Collected data
┏━━
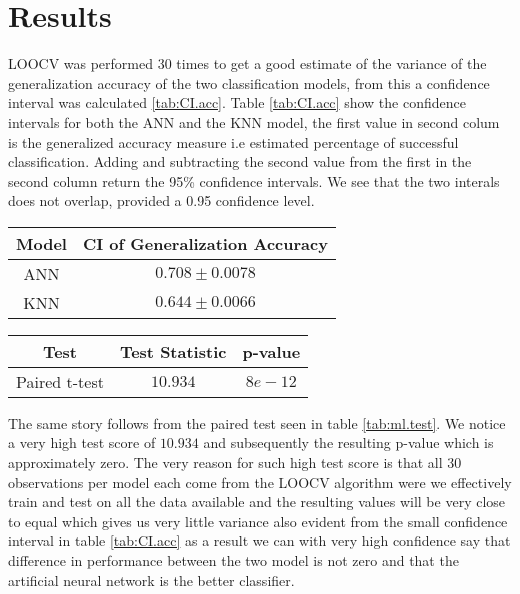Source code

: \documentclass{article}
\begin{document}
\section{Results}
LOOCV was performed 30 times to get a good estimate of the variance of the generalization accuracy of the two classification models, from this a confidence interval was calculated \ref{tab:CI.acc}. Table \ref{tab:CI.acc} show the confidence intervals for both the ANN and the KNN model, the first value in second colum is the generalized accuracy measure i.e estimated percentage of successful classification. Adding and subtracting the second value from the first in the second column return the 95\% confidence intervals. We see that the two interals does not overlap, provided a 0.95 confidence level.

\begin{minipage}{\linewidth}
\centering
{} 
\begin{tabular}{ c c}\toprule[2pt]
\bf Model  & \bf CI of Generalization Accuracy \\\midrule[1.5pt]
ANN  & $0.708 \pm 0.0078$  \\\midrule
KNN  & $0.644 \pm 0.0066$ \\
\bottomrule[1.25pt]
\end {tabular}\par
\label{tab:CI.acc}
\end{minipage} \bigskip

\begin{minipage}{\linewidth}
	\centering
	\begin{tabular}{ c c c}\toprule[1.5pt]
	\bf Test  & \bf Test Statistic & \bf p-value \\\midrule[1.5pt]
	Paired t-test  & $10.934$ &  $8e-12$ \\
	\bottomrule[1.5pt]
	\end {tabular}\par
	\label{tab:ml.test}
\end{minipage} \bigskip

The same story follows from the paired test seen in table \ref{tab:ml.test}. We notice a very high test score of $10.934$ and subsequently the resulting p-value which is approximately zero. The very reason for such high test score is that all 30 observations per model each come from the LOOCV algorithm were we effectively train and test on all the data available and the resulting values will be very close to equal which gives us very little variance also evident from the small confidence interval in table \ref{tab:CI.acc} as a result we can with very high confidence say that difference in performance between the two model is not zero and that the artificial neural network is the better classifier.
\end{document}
┗━━
┏━━
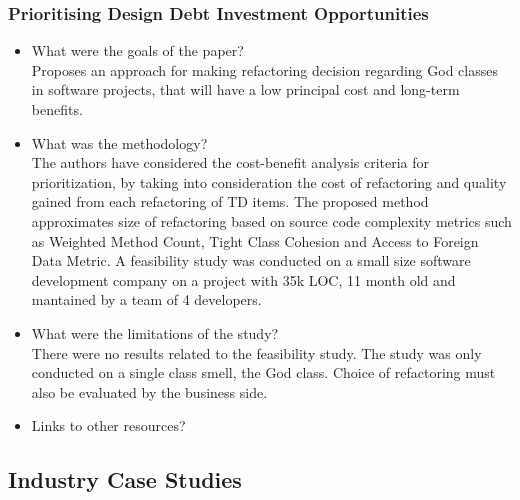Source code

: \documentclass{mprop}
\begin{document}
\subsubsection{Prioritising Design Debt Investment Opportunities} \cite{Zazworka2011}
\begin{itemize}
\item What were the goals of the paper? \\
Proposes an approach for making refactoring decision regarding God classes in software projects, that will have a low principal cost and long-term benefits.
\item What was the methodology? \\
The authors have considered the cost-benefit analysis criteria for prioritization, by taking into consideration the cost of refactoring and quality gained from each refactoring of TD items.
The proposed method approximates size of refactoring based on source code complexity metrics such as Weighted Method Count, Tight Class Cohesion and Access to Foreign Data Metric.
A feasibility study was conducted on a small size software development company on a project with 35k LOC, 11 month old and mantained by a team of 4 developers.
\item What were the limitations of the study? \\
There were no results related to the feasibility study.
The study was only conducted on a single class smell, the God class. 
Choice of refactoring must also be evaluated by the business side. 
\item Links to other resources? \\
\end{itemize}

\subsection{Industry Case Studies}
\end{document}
┗━━
┏━━
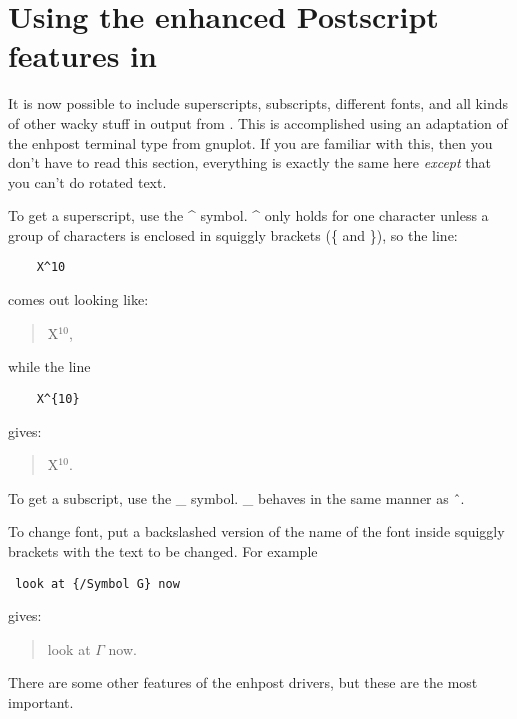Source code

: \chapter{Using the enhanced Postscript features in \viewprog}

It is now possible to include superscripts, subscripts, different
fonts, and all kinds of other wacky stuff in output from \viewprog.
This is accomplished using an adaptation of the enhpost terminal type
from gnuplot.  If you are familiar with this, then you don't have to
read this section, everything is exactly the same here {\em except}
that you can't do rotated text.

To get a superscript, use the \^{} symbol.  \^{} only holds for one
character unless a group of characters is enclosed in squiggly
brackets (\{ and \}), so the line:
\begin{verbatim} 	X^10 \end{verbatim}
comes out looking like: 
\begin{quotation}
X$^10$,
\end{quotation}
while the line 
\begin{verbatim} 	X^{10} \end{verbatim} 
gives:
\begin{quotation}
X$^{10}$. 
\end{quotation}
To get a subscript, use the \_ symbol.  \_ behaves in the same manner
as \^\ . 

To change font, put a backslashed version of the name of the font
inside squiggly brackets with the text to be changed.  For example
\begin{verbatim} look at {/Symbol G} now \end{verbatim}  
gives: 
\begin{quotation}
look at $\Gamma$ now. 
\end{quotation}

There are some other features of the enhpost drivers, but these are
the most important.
┗━━
▸ **Exercise prompt**
Look through the entries, and return every line that the word "confidence" appears in.

▸ **Written answer**
LOOCV was performed 30 times to get a good estimate of the variance of the generalization accuracy of the two classification models, from this a confidence interval was calculated \ref{tab:CI.acc}. Table \ref{tab:CI.acc} show the confidence intervals for both the ANN and the KNN model, the first value in second colum is the generalized accuracy measure i.e estimated percentage of successful classification. Adding and subtracting the second value from the first in the second column return the 95\% confidence intervals. We see that the two interals does not overlap, provided a 0.95 confidence level.
The same story follows from the paired test seen in table \ref{tab:ml.test}. We notice a very high test score of $10.934$ and subsequently the resulting p-value which is approximately zero. The very reason for such high test score is that all 30 observations per model each come from the LOOCV algorithm were we effectively train and test on all the data available and the resulting values will be very close to equal which gives us very little variance also evident from the small confidence interval in table \ref{tab:CI.acc} as a result we can with very high confidence say that difference in performance between the two model is not zero and that the artificial neural network is the better classifier.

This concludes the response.